## Exercise details
Every line of the records that holds the word "function" should be copied out.

## Listed entries
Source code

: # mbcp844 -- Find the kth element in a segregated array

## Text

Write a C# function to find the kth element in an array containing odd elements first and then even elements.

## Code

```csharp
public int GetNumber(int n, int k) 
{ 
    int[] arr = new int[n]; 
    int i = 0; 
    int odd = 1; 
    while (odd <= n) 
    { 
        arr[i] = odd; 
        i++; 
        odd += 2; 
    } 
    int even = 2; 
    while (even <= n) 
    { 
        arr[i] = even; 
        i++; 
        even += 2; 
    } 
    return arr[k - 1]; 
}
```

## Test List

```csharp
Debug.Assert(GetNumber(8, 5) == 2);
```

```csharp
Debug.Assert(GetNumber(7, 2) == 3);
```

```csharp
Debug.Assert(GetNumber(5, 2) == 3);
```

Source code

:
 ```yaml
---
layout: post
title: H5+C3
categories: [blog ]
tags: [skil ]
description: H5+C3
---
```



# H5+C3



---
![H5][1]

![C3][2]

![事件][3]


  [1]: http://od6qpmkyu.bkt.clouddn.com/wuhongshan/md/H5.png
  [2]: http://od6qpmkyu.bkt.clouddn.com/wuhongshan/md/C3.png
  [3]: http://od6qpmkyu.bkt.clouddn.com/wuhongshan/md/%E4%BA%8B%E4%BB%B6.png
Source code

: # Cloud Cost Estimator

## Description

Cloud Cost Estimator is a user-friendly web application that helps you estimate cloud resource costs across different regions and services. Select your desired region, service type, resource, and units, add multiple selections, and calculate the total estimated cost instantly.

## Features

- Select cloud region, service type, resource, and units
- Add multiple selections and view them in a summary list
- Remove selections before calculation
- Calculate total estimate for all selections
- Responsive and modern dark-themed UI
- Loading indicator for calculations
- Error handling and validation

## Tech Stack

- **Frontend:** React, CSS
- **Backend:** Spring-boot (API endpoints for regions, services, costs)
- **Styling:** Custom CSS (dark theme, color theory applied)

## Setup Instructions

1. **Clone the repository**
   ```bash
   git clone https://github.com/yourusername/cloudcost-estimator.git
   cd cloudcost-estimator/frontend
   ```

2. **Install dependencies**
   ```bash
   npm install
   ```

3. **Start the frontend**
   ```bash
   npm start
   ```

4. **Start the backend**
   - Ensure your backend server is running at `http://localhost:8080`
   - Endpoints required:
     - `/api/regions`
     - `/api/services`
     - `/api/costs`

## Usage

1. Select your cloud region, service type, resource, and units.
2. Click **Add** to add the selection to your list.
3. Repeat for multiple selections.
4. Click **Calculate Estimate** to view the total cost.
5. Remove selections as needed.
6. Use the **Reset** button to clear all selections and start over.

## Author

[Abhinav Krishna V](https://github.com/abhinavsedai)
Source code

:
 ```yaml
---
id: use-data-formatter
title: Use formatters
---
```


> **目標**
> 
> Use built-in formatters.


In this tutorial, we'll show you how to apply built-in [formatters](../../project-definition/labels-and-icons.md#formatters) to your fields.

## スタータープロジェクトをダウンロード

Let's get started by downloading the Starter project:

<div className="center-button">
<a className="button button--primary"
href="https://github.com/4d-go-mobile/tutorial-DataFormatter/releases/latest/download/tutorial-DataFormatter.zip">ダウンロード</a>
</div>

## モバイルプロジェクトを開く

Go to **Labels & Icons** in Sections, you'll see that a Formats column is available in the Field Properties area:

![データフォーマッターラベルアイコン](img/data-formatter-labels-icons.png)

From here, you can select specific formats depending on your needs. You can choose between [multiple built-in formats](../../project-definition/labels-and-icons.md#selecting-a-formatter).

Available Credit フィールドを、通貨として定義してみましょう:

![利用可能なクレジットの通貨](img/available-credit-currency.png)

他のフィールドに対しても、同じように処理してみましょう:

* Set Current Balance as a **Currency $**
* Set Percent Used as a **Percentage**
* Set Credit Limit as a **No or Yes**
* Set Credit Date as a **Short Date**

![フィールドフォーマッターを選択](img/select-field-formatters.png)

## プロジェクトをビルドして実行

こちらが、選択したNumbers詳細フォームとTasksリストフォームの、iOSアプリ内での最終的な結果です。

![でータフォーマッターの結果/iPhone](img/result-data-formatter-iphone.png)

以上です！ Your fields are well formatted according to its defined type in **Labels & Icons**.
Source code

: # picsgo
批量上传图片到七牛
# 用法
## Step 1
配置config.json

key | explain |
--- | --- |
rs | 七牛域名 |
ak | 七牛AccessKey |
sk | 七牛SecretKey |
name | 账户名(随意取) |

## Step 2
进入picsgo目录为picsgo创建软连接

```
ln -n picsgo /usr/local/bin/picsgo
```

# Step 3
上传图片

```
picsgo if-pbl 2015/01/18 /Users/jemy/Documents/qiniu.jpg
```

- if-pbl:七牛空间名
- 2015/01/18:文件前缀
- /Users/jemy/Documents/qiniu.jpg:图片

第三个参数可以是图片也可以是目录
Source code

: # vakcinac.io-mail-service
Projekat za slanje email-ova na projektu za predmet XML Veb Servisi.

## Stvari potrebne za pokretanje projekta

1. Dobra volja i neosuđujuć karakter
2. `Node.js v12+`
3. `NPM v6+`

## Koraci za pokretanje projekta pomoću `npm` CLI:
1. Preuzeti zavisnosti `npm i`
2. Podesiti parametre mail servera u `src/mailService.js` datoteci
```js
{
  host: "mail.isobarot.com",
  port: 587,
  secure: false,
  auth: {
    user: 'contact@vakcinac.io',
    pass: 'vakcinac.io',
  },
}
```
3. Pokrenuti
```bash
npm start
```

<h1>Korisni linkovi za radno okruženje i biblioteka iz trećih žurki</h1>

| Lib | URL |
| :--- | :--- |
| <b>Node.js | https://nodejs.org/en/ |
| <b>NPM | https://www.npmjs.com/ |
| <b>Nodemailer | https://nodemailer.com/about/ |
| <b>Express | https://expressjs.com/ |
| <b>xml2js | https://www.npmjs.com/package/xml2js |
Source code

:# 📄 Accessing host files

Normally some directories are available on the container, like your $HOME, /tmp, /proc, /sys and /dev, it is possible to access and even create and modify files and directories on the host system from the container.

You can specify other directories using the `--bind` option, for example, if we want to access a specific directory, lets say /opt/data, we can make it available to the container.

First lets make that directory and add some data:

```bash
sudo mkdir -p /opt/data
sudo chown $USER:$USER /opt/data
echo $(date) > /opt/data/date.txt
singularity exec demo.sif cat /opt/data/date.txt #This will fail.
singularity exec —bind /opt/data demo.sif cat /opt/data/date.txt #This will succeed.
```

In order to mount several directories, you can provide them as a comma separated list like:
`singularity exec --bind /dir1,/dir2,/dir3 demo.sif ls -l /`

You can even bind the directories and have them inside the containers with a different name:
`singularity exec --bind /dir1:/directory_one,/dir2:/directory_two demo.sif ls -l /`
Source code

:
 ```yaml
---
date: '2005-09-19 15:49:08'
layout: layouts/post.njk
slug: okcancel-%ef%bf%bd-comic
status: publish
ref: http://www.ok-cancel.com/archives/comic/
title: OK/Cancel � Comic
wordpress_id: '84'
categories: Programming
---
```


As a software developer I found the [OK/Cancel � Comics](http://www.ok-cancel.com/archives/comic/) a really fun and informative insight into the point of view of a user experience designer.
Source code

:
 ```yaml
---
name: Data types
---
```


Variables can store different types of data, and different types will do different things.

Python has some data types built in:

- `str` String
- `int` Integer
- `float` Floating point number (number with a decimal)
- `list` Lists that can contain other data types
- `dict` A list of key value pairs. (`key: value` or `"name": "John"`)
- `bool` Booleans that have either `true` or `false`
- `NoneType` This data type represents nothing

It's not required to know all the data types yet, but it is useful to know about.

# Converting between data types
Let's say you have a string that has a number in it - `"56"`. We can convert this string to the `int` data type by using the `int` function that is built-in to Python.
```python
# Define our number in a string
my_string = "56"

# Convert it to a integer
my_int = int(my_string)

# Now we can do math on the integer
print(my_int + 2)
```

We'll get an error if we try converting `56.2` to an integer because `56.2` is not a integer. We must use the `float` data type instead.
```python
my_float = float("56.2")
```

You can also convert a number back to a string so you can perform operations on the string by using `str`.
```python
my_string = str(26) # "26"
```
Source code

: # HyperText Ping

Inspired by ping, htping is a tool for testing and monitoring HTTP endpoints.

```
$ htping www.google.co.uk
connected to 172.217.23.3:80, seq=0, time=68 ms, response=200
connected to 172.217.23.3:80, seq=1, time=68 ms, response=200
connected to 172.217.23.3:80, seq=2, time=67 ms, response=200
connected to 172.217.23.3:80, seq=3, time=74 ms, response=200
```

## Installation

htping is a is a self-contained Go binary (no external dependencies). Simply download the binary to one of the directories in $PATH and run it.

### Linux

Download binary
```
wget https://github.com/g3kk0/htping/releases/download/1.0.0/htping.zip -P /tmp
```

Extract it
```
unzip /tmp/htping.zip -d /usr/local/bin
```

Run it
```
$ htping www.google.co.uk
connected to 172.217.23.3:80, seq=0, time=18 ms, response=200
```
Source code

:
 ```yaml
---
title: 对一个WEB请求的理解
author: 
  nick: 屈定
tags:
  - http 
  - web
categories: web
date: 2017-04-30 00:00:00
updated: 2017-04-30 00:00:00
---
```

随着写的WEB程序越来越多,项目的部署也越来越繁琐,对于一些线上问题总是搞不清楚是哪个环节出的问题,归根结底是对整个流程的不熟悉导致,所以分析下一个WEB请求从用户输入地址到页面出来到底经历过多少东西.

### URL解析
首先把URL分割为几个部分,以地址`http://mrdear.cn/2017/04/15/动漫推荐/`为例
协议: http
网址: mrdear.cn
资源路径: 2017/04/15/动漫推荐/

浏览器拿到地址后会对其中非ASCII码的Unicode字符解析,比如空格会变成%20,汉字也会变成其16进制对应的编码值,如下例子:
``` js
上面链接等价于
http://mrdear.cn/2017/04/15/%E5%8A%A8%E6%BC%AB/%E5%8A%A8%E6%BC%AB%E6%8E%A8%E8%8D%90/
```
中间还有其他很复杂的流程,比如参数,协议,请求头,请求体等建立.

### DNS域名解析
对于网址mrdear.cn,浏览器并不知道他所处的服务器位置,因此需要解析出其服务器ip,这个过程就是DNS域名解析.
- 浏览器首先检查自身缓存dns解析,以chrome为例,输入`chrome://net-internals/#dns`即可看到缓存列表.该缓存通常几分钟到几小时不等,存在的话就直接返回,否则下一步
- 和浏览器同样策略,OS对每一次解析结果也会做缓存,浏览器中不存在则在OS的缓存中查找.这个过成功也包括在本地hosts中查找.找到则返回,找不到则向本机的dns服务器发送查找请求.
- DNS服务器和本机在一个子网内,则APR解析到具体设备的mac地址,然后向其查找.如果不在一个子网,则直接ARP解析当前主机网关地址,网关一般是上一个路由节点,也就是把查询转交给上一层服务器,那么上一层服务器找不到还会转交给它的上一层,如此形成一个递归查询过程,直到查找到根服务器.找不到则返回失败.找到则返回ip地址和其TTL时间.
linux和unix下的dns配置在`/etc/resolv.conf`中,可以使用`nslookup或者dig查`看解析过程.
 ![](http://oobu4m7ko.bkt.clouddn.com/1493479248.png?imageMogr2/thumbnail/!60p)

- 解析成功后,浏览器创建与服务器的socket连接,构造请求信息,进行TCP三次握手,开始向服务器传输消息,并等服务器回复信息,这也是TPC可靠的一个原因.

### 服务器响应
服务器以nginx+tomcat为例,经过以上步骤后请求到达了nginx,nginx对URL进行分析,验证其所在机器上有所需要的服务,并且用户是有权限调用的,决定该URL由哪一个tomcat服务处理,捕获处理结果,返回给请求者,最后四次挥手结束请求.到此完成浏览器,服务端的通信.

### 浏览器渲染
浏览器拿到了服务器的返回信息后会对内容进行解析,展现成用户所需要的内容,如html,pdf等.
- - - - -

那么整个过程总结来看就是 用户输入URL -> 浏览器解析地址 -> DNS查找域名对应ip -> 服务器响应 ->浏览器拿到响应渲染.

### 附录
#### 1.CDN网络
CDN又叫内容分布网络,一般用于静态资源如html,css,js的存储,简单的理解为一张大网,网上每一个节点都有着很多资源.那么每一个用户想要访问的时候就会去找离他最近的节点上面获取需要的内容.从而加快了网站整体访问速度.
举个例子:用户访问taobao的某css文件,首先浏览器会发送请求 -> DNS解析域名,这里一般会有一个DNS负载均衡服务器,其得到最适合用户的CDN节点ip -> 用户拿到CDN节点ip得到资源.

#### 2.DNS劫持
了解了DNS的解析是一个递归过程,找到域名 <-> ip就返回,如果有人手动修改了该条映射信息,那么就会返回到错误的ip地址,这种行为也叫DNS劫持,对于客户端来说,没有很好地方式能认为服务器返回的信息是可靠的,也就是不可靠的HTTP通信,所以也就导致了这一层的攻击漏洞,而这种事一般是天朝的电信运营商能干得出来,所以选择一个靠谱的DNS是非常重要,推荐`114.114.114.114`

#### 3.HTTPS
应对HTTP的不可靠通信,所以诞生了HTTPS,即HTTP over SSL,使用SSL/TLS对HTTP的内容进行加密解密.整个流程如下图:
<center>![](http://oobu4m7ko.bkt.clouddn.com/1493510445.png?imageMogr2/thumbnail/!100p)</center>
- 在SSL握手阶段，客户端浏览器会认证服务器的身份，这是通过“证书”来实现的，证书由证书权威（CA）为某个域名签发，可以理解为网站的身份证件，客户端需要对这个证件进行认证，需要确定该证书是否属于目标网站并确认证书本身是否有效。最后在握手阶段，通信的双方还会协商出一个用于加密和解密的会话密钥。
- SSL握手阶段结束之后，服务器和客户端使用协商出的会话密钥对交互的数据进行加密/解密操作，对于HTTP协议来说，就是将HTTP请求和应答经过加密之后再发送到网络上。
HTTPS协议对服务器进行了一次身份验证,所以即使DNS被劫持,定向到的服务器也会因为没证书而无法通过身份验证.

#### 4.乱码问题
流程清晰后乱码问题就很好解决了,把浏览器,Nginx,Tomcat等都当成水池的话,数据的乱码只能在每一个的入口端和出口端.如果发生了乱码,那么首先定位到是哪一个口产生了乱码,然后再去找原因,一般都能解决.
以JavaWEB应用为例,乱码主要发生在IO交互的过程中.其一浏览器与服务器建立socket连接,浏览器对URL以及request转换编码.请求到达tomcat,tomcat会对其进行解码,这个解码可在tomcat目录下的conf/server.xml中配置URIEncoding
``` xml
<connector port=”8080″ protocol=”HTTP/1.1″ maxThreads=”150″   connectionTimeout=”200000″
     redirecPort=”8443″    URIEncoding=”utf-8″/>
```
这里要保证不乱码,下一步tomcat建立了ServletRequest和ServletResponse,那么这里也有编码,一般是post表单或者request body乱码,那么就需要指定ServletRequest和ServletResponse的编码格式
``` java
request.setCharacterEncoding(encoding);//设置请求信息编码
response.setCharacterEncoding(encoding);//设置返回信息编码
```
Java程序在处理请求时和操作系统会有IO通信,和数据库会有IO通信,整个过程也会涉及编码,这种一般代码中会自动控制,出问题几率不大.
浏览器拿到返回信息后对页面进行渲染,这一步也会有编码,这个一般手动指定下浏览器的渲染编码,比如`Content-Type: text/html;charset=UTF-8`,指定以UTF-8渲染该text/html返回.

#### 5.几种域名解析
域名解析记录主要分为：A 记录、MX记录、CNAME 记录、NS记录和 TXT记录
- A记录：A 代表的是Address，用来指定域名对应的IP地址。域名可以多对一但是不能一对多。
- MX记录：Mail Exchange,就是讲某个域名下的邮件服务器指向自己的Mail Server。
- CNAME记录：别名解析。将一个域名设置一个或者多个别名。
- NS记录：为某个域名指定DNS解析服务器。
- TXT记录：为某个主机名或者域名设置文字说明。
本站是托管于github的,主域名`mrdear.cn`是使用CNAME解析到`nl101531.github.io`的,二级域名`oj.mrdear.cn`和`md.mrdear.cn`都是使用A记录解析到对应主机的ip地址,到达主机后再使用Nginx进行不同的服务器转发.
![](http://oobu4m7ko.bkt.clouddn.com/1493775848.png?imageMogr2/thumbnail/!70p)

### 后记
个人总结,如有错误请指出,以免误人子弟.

## Expected answer
Write a C# function to find the kth element in an array containing odd elements first and then even elements.
Let's say you have a string that has a number in it - `"56"`. We can convert this string to the `int` data type by using the `int` function that is built-in to Python.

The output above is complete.